DIRECTIONS: If a line below contains the word "subsection", count it; give only the total.

[[ DATA RECORDS open ]]

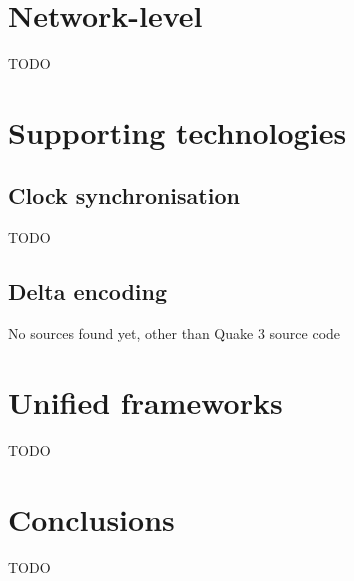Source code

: \documentclass[conference]{IEEEtran}
\begin{document}
	\section{Network-level}

	TODO \cite{yu2008latency} \cite{yu2012latency}

	\section{Supporting technologies}

	\subsection{Clock synchronisation}

	TODO \cite{cristian1989probabilistic}

	\subsection{Delta encoding}

	No sources found yet, other than Quake 3 source code

	\section{Unified frameworks}

	TODO \cite{savery2013timelines} \cite{touch1992mirage} \cite{diot1999distributed}

	\section{Conclusions}

	TODO

	\printbibliography
\end{document}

[[ DATA RECORDS closed ]]

RESULT OF THE EXERCISE: 2